The SEC web site offers a minimal amount of full-text accounting related materials. For example, SEC Staff Accounting Bulletins dating back to 1995 are available. But most of the other accounting-related materials are speeches and policy statements. All this can be found from this page: http://www.sec.gov/info/accountants.shtml.

Other Sources

A handful of other electronic sources for GAAP are available for individuals or corporations. Many of these vendors offer other accounting related materials to academic libraries, but they cannot offer these libraries FASB materials at this time. I’ll just mention a few here; please consult the company web page for detailed information on content.

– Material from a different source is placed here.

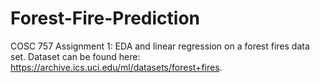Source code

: # Forest-Fire-Prediction
COSC 757 Assignment 1: EDA and linear regression on a forest fires data set. Dataset can be found here: https://archive.ics.uci.edu/ml/datasets/forest+fires.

  • FASB on Checkpoint is available as an ad-on to RIA databases.
  • Accounting Research Manager currently being published through CCH.
  • LexisNexis provides SEC materials as well other GAAP related materials.


Last but not least

Finally, academic libraries need to provide access to supporting accounting literature through databases such as ABI/Inform, Business Source, LexisNexis Academic Universe, etc.